Les commissions d'enquêtes publiques viennent de rendre des avis favorables à la création des premiers parcs éoliens offshore situés au large de Saint-Nazaire, Courseulles-sur-Mer (Calvados) et Fécamp (Seine-Maritime). Concernant celui de Courseulles-sur-Mer, au large de quelques-unes des plages du débarquement (75 éoliennes à 10 km des côtes minimum), 348 personnes ont fait savoir à la commission qu'elles étaient contre et 172 qu'elles étaient pour, selon le rapport publié le 12 janvier sur le site internet de la préfecture. Vingt-sept communes étaient concernées. Nombre d'opposants réclament un recul du parc à 20 km des côtes, car pour eux "la présence du parc constituera un obstacle majeur au projet de classement des plages du Débarquement au patrimoine de l'Unesco", résume le rapport d'enquête. Mais "au vu des informations communiquées par les autorités concernées (...) l'existence du parc éolien ne paraît pas de nature à mettre en cause le principe du classement à l'Unesco" car "une interprétation du devoir de mémoire qui conduirait à figer le développement d'un territoire, ne serait pas compatible avec les exigences du progrès", tranche la commission qui a mené son enquête du 10 août au 28 octobre dernier.

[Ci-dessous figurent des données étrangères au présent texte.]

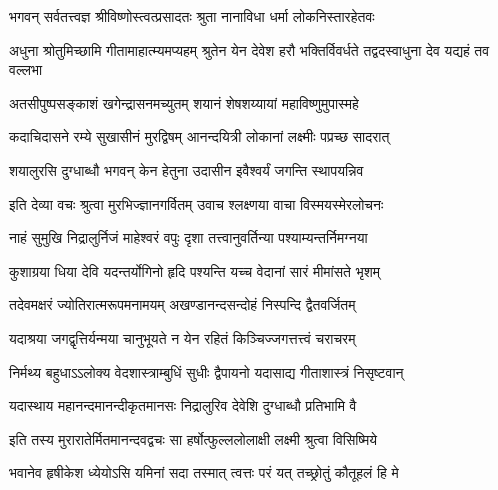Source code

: \ganapatyadiDhyanam
\padmaPuranam



\twolineshloka
{भगवन् सर्वतत्त्वज्ञ श्रीविष्णोस्त्वत्प्रसादतः}
{श्रुता नानाविधा धर्मा लोकनिस्तारहेतवः} %

\threelineshloka
{अधुना श्रोतुमिच्छामि गीतामाहात्म्यमप्यहम्}
{श्रुतेन येन देवेश हरौ भक्तिर्विवर्धते}
{तद्वदस्वाधुना देव यद्यहं तव वल्लभा} %


\twolineshloka
{अतसीपुष्पसङ्काशं खगेन्द्रासनमच्युतम्}
{शयानं शेषशय्यायां महाविष्णुमुपास्महे} %

\twolineshloka
{कदाचिदासने रम्ये सुखासीनं मुरद्विषम्}
{आनन्दयित्री लोकानां लक्ष्मीः पप्रच्छ सादरात्} %


\twolineshloka
{शयालुरसि दुग्धाब्धौ भगवन् केन हेतुना}
{उदासीन इवैश्वर्यं जगन्ति स्थापयन्निव} %


\twolineshloka
{इति देव्या वचः श्रुत्वा मुरभिज्ज्ञानगर्वितम्}
{उवाच श्लक्ष्णया वाचा विस्मयस्मेरलोचनः} %


\twolineshloka
{नाहं सुमुखि निद्रालुर्निजं माहेश्वरं वपुः}
{दृशा तत्त्वानुवर्तिन्या पश्याम्यन्तर्निमग्नया} %

\twolineshloka
{कुशाग्रया धिया देवि यदन्तर्योगिनो हृदि}
{पश्यन्ति यच्च वेदानां सारं मीमांसते भृशम्} %

\twolineshloka
{तदेवमक्षरं ज्योतिरात्मरूपमनामयम्}
{अखण्डानन्दसन्दोहं निस्पन्दि द्वैतवर्जितम्} %

\twolineshloka
{यदाश्रया जगद्वृत्तिर्यन्मया चानुभूयते}
{न येन रहितं किञ्चिज्जगत्तत्त्वं चराचरम्} %

\twolineshloka
{निर्मथ्य बहुधाऽऽलोक्य वेदशास्त्राम्बुधिं सुधीः}
{द्वैपायनो यदासाद्य गीताशास्त्रं निसृष्टवान्} %

\twolineshloka
{यदास्थाय महानन्दमानन्दीकृतमानसः}
{निद्रालुरिव देवेशि दुग्धाब्धौ प्रतिभामि वै} %

\twolineshloka
{इति तस्य मुरारातेर्मितमानन्दवद्वचः}
{सा हर्षोत्फुल्ललोलाक्षी लक्ष्मी श्रुत्वा विसिष्मिये} %


\twolineshloka
{भवानेव हृषीकेश ध्येयोऽसि यमिनां सदा}
{तस्मात् त्वत्तः परं यत् तच्छ्रोतुं कौतूहलं हि मे} %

L'impact visuel des éoliennes, avec notamment ses conséquences sur le tourisme, a aussi été le premier sujet de préoccupation exprimé lors de l'enquête publique concernant le parc de Saint-Nazaire, en Loire-Atlantique, (80 éoliennes de 6 MW à plus de 12 km des côtes). 232 contributions évoquent ce sujet soit 30% des participants, selon le rapport de la commission qui a enquêté dans 15 communes du 10 août au 25 septembre. Pour ce parc, 26% (195) des avis exprimés sont favorables, 62% (467) sont défavorables. Certains ne tranchent pas. Mais la commission s'est rendue dans le Kent, en Angleterre, pour y observer le parc éolien offshore de Ramsgate et a constaté "à quel point cet impact visuel était susceptible de varier très rapidement au cours d'une même demi-journée, jusqu'à en faire disparaître en partie la vision". De plus, "aucune étude ni retour d'expériences ne confirme la crainte que la présence d'un parc éolien en mer s'accompagne d'une dévaluation des biens et d'une chute de la fréquentation touristique", ajoutent les enquêteurs. La commission du parc de Saint-Nazaire émet toutefois une réserve à son avis favorable : "que le porteur de projet participe à un ou plusieurs programmes de réduction de la mortalité à la source, sur ses lieux de nidification, du Puffin des Baléares", (un oiseau, ndlr). Son rapport est disponible sur le site internet de la préfecture de Loire-Atlantique.
Concernant Fécamp, le rapport n'est pas en ligne mais selon le site internet de présentation du projet, la commission a émis un avis favorable.
Ces trois projets sont menés par EDF. Alstom doit construire les machines. Ils ont été choisis avec un quatrième (au large de Saint-Brieuc) par le gouvernement pour être les premiers parcs éoliens offshore français, d'ici à 2020. Pour le parc de Saint-Brieuc (Côtes d'Armor), l'enquête publique doit avoir lieu en 2016. Au 30 juin 2015, les eaux européennes totalisaient 3.072 éoliennes opérationnelles dans 11 pays.